:: What is required ::
Below is some data. Retype exactly the lines starting at the one with "321 | 0% | 100%" and ending at the one with "0.1% | 99.6%".

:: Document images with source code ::

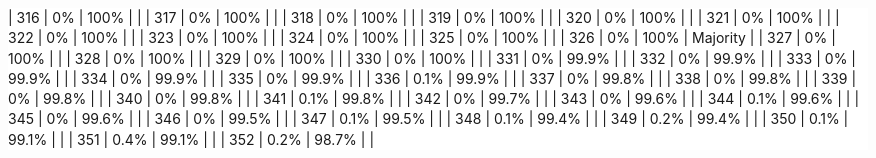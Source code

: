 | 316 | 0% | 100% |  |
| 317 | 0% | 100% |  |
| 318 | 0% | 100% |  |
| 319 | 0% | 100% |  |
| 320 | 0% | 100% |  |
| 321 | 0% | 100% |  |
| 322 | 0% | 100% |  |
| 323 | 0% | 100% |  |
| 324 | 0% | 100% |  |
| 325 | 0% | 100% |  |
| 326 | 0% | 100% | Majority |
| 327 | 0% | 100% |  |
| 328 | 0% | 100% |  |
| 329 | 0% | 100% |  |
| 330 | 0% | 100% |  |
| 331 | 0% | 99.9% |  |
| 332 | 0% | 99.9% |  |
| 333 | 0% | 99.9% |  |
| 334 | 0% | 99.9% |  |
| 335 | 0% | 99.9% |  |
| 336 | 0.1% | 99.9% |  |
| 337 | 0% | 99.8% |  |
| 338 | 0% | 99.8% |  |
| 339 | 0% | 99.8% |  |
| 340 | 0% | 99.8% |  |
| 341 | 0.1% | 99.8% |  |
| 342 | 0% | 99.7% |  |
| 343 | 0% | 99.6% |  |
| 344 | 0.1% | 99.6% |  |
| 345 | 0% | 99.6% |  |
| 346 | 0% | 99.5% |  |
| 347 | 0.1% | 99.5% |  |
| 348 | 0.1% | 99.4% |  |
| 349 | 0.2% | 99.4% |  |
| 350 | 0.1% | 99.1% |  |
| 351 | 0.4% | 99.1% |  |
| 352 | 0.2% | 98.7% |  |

* * *

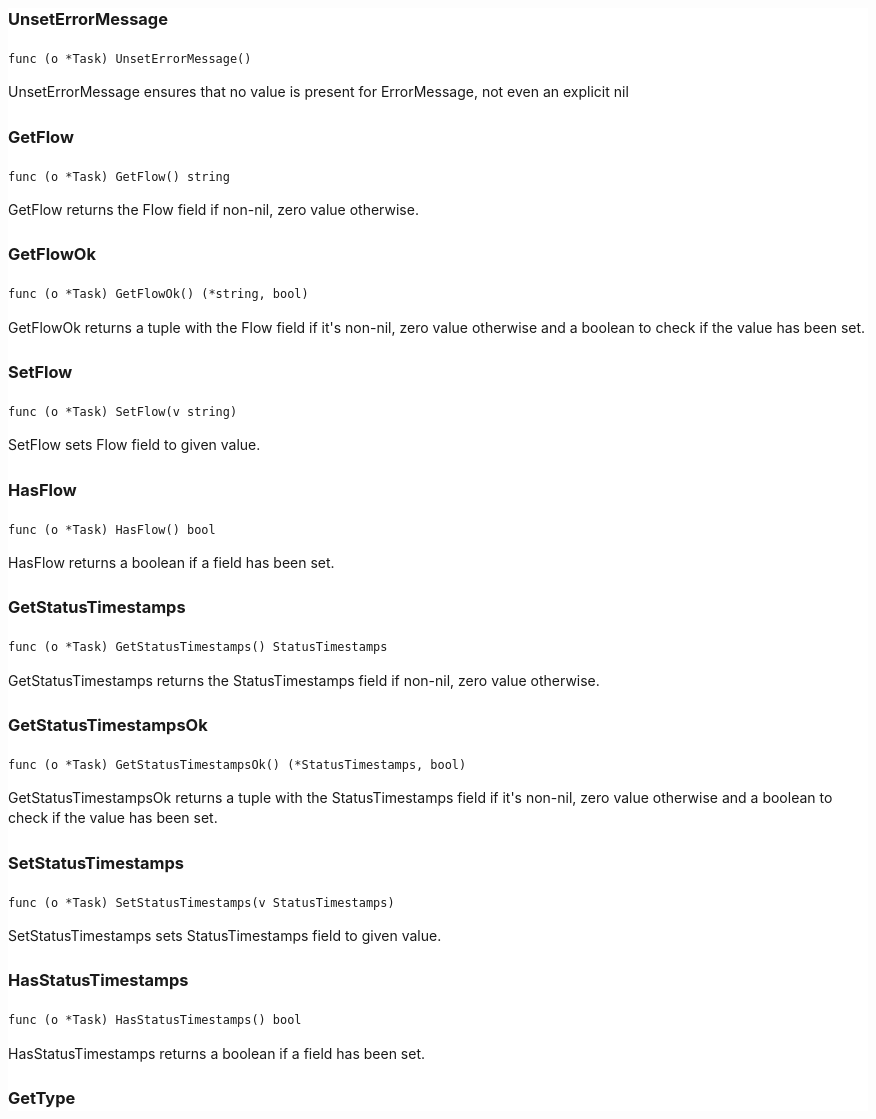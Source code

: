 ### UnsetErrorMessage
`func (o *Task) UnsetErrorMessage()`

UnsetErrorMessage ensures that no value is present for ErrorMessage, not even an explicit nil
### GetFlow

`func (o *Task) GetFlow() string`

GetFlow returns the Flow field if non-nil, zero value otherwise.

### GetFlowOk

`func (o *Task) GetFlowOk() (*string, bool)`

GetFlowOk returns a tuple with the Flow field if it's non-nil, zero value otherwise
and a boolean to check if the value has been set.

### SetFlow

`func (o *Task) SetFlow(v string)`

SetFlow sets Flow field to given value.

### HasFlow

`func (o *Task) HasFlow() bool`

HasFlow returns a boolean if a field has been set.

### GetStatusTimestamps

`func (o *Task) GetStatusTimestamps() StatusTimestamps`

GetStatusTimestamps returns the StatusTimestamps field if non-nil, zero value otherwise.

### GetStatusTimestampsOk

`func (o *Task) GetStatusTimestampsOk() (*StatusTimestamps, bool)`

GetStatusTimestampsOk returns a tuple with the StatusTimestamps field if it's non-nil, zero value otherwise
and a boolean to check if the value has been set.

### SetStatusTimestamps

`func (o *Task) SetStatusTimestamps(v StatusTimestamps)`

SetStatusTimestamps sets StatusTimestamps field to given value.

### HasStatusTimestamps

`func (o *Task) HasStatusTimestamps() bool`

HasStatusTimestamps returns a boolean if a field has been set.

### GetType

:: Exercise answer ::
| 321 | 0% | 100% |  |
| 322 | 0% | 100% |  |
| 323 | 0% | 100% |  |
| 324 | 0% | 100% |  |
| 325 | 0% | 100% |  |
| 326 | 0% | 100% | Majority |
| 327 | 0% | 100% |  |
| 328 | 0% | 100% |  |
| 329 | 0% | 100% |  |
| 330 | 0% | 100% |  |
| 331 | 0% | 99.9% |  |
| 332 | 0% | 99.9% |  |
| 333 | 0% | 99.9% |  |
| 334 | 0% | 99.9% |  |
| 335 | 0% | 99.9% |  |
| 336 | 0.1% | 99.9% |  |
| 337 | 0% | 99.8% |  |
| 338 | 0% | 99.8% |  |
| 339 | 0% | 99.8% |  |
| 340 | 0% | 99.8% |  |
| 341 | 0.1% | 99.8% |  |
| 342 | 0% | 99.7% |  |
| 343 | 0% | 99.6% |  |
| 344 | 0.1% | 99.6% |  |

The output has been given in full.